I draped my wet trousers over the central-heating radiator. 'And some smoked eel too; a small portion as a starter. Why do you think my friend is coming?'
'Mother will press the wet trousers if you wish.' I gave them to him. 'Because there was a phone call from Schwanheide. A taxi is bringing someone here.'
'A taxi?'
'It is a frontier crossing point,' explained Konrad, in case I didn't know.
'My friend would not phone to say he was coming.'
Konrad smiled. 'The taxi drivers phone. If they bring someone here, and a room is rented, they get money from my father.'
Schwanheide was a road crossing point not far away, where the frontier runs due north, away from the river Elbe. I gave the boy my trousers. 'You'd better make that two lots of Pinkel and kale,' I said.
Werner arrived in time for lunch. The dining room was a comfortable place to be on such a damp, chilly day. There was a log fire, smoke-blackened beams, polished brass and red-checked tablecloths. I felt at home there because I'd found the same bogus interior everywhere from Dublin to Warsaw and a thousand places in between, with unashamed copies in Tokyo and Los Angeles. They came from the sort of artistic designer who paints robins on Christmas cards.
'How did it go?' I asked. Werner shrugged. He would tell me in his own good time. He always had to get his thoughts in order. He ordered a tankard of Pilsener. Werner never seemed to require a strong drink no matter what happened to him, and he still hadn't finished his beer by the time the smoked eel and black bread arrived. 'Was there any trouble?'
'No real trouble,' said Werner. The rain helped.'
'Good.'
'It rained all night,' said Werner. 'It was about three o'clock in the morning when I came through Potsdam…'
'What the hell were you doing in Potsdam, Werner? That's to hell and gone.'
'There were road repairs. I was diverted. When I came through Potsdam it was pouring with rain. There was not a soul to be seen anywhere; not one car. Not even a police car or an army truck until I got to the centre of town; Friedrich Ebert Strasse… Do you know Potsdam?'
'I know where Friedrich Ebert Strasse is,' I said. 'The intelligence report I showed you said that there has lately been a traffic cheeky, at the Nauener Tor after dark.'
'You read all that stuff, do you?' said Werner admiringly. 'I don't know how you find time enough.'
'I hope you read it too.'
'I did. But I remembered too late. There was a checkpoint there last night. At least there was an army truck and two men inside it. They were smoking. I only saw them because of the glow of their cigarettes.'
'Were your papers okay? How did you account for being over there? That's a different jurisdiction.'
'Yes, it's Bezirk Potsdam,' said Werner. 'But I would have talked my way out of trouble. The diversion signs are not illuminated. I should think a lot of people get lost trying to find their way back to the autobahn. But the rain was very heavy and those policemen decided not to get wet. I slowed down and almost stopped, to show I was law-abiding. The driver just wound down the window of the truck and waved me through.'
'It didn't use to be like that, did it, Werner? There was a time when everyone over there did everything by the book.
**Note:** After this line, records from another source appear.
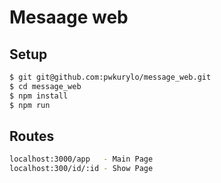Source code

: # Mesaage web

## Setup
```sh
$ git git@github.com:pwkurylo/message_web.git
$ cd message_web
$ npm install
$ npm run
```
## Routes
```sh
localhost:3000/app   - Main Page
localhost:300/id/:id - Show Page
```
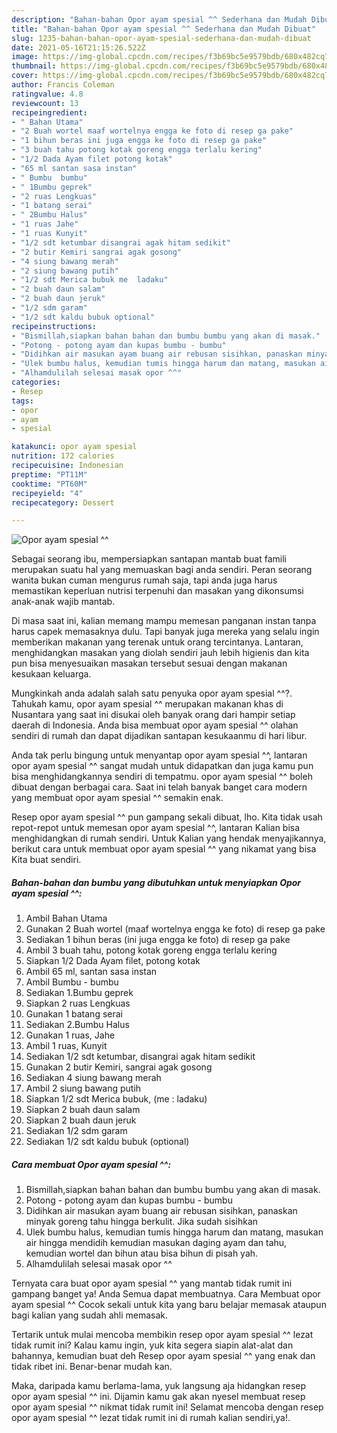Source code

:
 ```yaml
---
description: "Bahan-bahan Opor ayam spesial ^^ Sederhana dan Mudah Dibuat"
title: "Bahan-bahan Opor ayam spesial ^^ Sederhana dan Mudah Dibuat"
slug: 1235-bahan-bahan-opor-ayam-spesial-sederhana-dan-mudah-dibuat
date: 2021-05-16T21:15:26.522Z
image: https://img-global.cpcdn.com/recipes/f3b69bc5e9579bdb/680x482cq70/opor-ayam-spesial-foto-resep-utama.jpg
thumbnail: https://img-global.cpcdn.com/recipes/f3b69bc5e9579bdb/680x482cq70/opor-ayam-spesial-foto-resep-utama.jpg
cover: https://img-global.cpcdn.com/recipes/f3b69bc5e9579bdb/680x482cq70/opor-ayam-spesial-foto-resep-utama.jpg
author: Francis Coleman
ratingvalue: 4.8
reviewcount: 13
recipeingredient:
- " Bahan Utama"
- "2 Buah wortel maaf wortelnya engga ke foto di resep ga pake"
- "1 bihun beras ini juga engga ke foto di resep ga pake"
- "3 buah tahu potong kotak goreng engga terlalu kering"
- "1/2 Dada Ayam filet potong kotak"
- "65 ml santan sasa instan"
- " Bumbu  bumbu"
- " 1Bumbu geprek"
- "2 ruas Lengkuas"
- "1 batang serai"
- " 2Bumbu Halus"
- "1 ruas Jahe"
- "1 ruas Kunyit"
- "1/2 sdt ketumbar disangrai agak hitam sedikit"
- "2 butir Kemiri sangrai agak gosong"
- "4 siung bawang merah"
- "2 siung bawang putih"
- "1/2 sdt Merica bubuk me  ladaku"
- "2 buah daun salam"
- "2 buah daun jeruk"
- "1/2 sdm garam"
- "1/2 sdt kaldu bubuk optional"
recipeinstructions:
- "Bismillah,siapkan bahan bahan dan bumbu bumbu yang akan di masak."
- "Potong - potong ayam dan kupas bumbu - bumbu"
- "Didihkan air masukan ayam buang air rebusan sisihkan, panaskan minyak goreng tahu hingga berkulit. Jika sudah sisihkan"
- "Ulek bumbu halus, kemudian tumis hingga harum dan matang, masukan air hingga mendidih kemudian masukan daging ayam dan tahu, kemudian wortel dan bihun atau bisa bihun di pisah yah."
- "Alhamdulilah selesai masak opor ^^"
categories:
- Resep
tags:
- opor
- ayam
- spesial

katakunci: opor ayam spesial 
nutrition: 172 calories
recipecuisine: Indonesian
preptime: "PT11M"
cooktime: "PT60M"
recipeyield: "4"
recipecategory: Dessert

---
```



![Opor ayam spesial ^^](https://img-global.cpcdn.com/recipes/f3b69bc5e9579bdb/680x482cq70/opor-ayam-spesial-foto-resep-utama.jpg)

Sebagai seorang ibu, mempersiapkan santapan mantab buat famili merupakan suatu hal yang memuaskan bagi anda sendiri. Peran seorang  wanita bukan cuman mengurus rumah saja, tapi anda juga harus memastikan keperluan nutrisi terpenuhi dan masakan yang dikonsumsi anak-anak wajib mantab.

Di masa  saat ini, kalian memang mampu memesan panganan instan tanpa harus capek memasaknya dulu. Tapi banyak juga mereka yang selalu ingin memberikan makanan yang terenak untuk orang tercintanya. Lantaran, menghidangkan masakan yang diolah sendiri jauh lebih higienis dan kita pun bisa menyesuaikan masakan tersebut sesuai dengan makanan kesukaan keluarga. 



Mungkinkah anda adalah salah satu penyuka opor ayam spesial ^^?. Tahukah kamu, opor ayam spesial ^^ merupakan makanan khas di Nusantara yang saat ini disukai oleh banyak orang dari hampir setiap daerah di Indonesia. Anda bisa membuat opor ayam spesial ^^ olahan sendiri di rumah dan dapat dijadikan santapan kesukaanmu di hari libur.

Anda tak perlu bingung untuk menyantap opor ayam spesial ^^, lantaran opor ayam spesial ^^ sangat mudah untuk didapatkan dan juga kamu pun bisa menghidangkannya sendiri di tempatmu. opor ayam spesial ^^ boleh dibuat dengan berbagai cara. Saat ini telah banyak banget cara modern yang membuat opor ayam spesial ^^ semakin enak.

Resep opor ayam spesial ^^ pun gampang sekali dibuat, lho. Kita tidak usah repot-repot untuk memesan opor ayam spesial ^^, lantaran Kalian bisa menghidangkan di rumah sendiri. Untuk Kalian yang hendak menyajikannya, berikut cara untuk membuat opor ayam spesial ^^ yang nikamat yang bisa Kita buat sendiri.

<!--inarticleads1-->

##### Bahan-bahan dan bumbu yang dibutuhkan untuk menyiapkan Opor ayam spesial ^^:

1. Ambil  Bahan Utama
1. Gunakan 2 Buah wortel (maaf wortelnya engga ke foto) di resep ga pake
1. Sediakan 1 bihun beras (ini juga engga ke foto) di resep ga pake
1. Ambil 3 buah tahu, potong kotak goreng engga terlalu kering
1. Siapkan 1/2 Dada Ayam filet, potong kotak
1. Ambil 65 ml, santan sasa instan
1. Ambil  Bumbu - bumbu
1. Sediakan  1.Bumbu geprek
1. Siapkan 2 ruas Lengkuas
1. Gunakan 1 batang serai
1. Sediakan  2.Bumbu Halus
1. Gunakan 1 ruas, Jahe
1. Ambil 1 ruas, Kunyit
1. Sediakan 1/2 sdt ketumbar, disangrai agak hitam sedikit
1. Gunakan 2 butir Kemiri, sangrai agak gosong
1. Sediakan 4 siung bawang merah
1. Ambil 2 siung bawang putih
1. Siapkan 1/2 sdt Merica bubuk, (me : ladaku)
1. Siapkan 2 buah daun salam
1. Siapkan 2 buah daun jeruk
1. Sediakan 1/2 sdm garam
1. Sediakan 1/2 sdt kaldu bubuk (optional)




<!--inarticleads2-->

##### Cara membuat Opor ayam spesial ^^:

1. Bismillah,siapkan bahan bahan dan bumbu bumbu yang akan di masak.
1. Potong - potong ayam dan kupas bumbu - bumbu
1. Didihkan air masukan ayam buang air rebusan sisihkan, panaskan minyak goreng tahu hingga berkulit. Jika sudah sisihkan
1. Ulek bumbu halus, kemudian tumis hingga harum dan matang, masukan air hingga mendidih kemudian masukan daging ayam dan tahu, kemudian wortel dan bihun atau bisa bihun di pisah yah.
1. Alhamdulilah selesai masak opor ^^




Ternyata cara buat opor ayam spesial ^^ yang mantab tidak rumit ini gampang banget ya! Anda Semua dapat membuatnya. Cara Membuat opor ayam spesial ^^ Cocok sekali untuk kita yang baru belajar memasak ataupun bagi kalian yang sudah ahli memasak.

Tertarik untuk mulai mencoba membikin resep opor ayam spesial ^^ lezat tidak rumit ini? Kalau kamu ingin, yuk kita segera siapin alat-alat dan bahannya, kemudian buat deh Resep opor ayam spesial ^^ yang enak dan tidak ribet ini. Benar-benar mudah kan. 

Maka, daripada kamu berlama-lama, yuk langsung aja hidangkan resep opor ayam spesial ^^ ini. Dijamin kamu gak akan nyesel membuat resep opor ayam spesial ^^ nikmat tidak rumit ini! Selamat mencoba dengan resep opor ayam spesial ^^ lezat tidak rumit ini di rumah kalian sendiri,ya!.

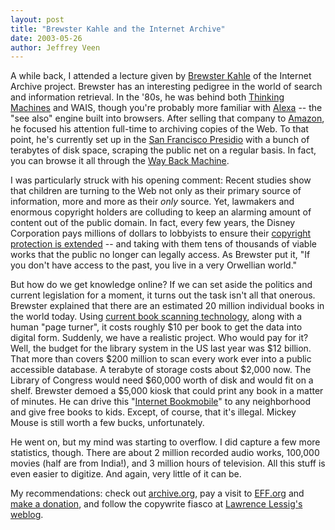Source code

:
 ```yaml
---
layout: post
title: "Brewster Kahle and the Internet Archive"
date: 2003-05-26
author: Jeffrey Veen
---
```


A while back, I attended a lecture given by <a href="http://www.edge.org/digerati/kahle/">Brewster Kahle</a> of the Internet Archive project. Brewster has an interesting pedigree in the world of search and information retrieval. In the '80s, he was behind both <a href="http://wombat.doc.ic.ac.uk/foldoc/foldoc.cgi?Thinking+Machines+Corporation ">Thinking Machines</a> and WAIS, though you're probably more familiar with <a href="http://www.alexa.com/">Alexa</a> -- the "see also" engine built into browsers. After selling that company to <a href="http://amazon.com/">Amazon</a>, he focused his attention full-time to archiving copies of the Web. To that point, he's currently set up in the <a href="http://www.nps.gov/prsf/">San Francisco Presidio</a> with a bunch of terabytes of disk space, scraping the public net on a regular basis. In fact, you can browse it all through the <a href="http://web.archive.org/collections/web/advanced.html ">Way Back Machine</a>.

I was particularly struck with his opening comment: Recent studies show that children are turning to the Web not only as their primary source of information, more and more as their <em>only</em> source. Yet, lawmakers and enormous copyright holders are colluding to keep an alarming amount of content out of the public domain. In fact, every few years, the Disney Corporation pays millions of dollars to lobbyists to ensure their <a href="http://weblog.siliconvalley.com/column/dangillmor/archives/000730.shtml">copyright protection is extended</a> -- and taking with them tens of thousands of viable works that the public no longer can legally access. As Brewster put it, "If you don't have access to the past, you live in a very Orwellian world."

But how do we get knowledge online? If we can set aside the politics and current legislation for a moment, it turns out the task isn't all that onerous. Brewster explained that there are an estimated 20 million individual books in the world today. Using <a href="http://www.crowleymicrographics.com/images/zeutschel/7000.htm ">current book scanning technology</a>, along with a human "page turner", it costs roughly $10 per book to get the data into digital form. Suddenly, we have a realistic project. Who would pay for it? Well, the budget for the library system in the US last year was $12 billion. That more than covers $200 million to scan every work ever into a public accessible database. A terabyte of storage costs about $2,000 now. The Library of Congress would need $60,000 worth of disk and would fit on a shelf. Brewster demoed a $5,000 kiosk that could print any book in a matter of minutes. He can drive this "<a href="http://www.archive.org/texts/bookmobile.php">Internet Bookmobile</a>" to any neighborhood and give free books to kids. Except, of course, that it's illegal. Mickey Mouse is still worth a few bucks, unfortunately.

He went on, but my mind was starting to overflow. I did capture a few more statistics, though. There are about 2 million recorded audio works, 100,000 movies (half are from India!), and 3 million hours of television. All this stuff is even easier to digitize. And again, very little of it can be.

My recommendations: check out <a href="http://archive.org/">archive.org</a>, pay a visit to <a href="http://eff.org/">EFF.org</a> and <a href="https://secure.eff.org/">make a donation</a>, and follow the copywrite fiasco at <a href="http://cyberlaw.stanford.edu/lessig/blog/">Lawrence Lessig's weblog</a>.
No more, no less; always by the book. Even in hotels the staff would refuse tips or gifts. Now it's all changed. Now no one believes in the socialist revolution, they just believe in Westmarks.'
'These were probably conscripts,' said Werner, 'counting out their eighteen months of compulsory service. Maybe even Kampfgruppen.'
'Kampfgruppen are keen,' I said. 'Unpaid volunteers, they would have been all over you.'
'Not any longer,' said Werner. 'They can't get enough volunteers. The factories pressure people to join nowadays. They make it a condition of being promoted to foreman or supervisor. The Kampfgruppen have gone very slack.'
'Well, that suits me,' I said. 'And when you were coming through Potsdam with papers that say you have limited movement in the immediate vicinity of Berlin, I suppose that's all right with you too.'
'It's not just the East,' said Werner defensively. He regarded any criticism of Germans and Germany as a personal attack upon him. Sometimes I wondered how he reconciled this patriotism with wanting to work for London Central. 'It's the same everywhere: bribery and corruption. Twenty or more years ago, when we first got involved in this business, people stole secrets because they were politically committed or patriotic. Moscow's payments out were always piddling little amounts, paid to give Moscow a tighter grip on agents who would willingly have worked for nothing. How many people are like that nowadays? Not many. Now both sides have to pay dearly for their espionage. Half the people who bring us material would sell to the highest bidder.'
'That's what capitalism is all about, Werner.' I said it to needle him.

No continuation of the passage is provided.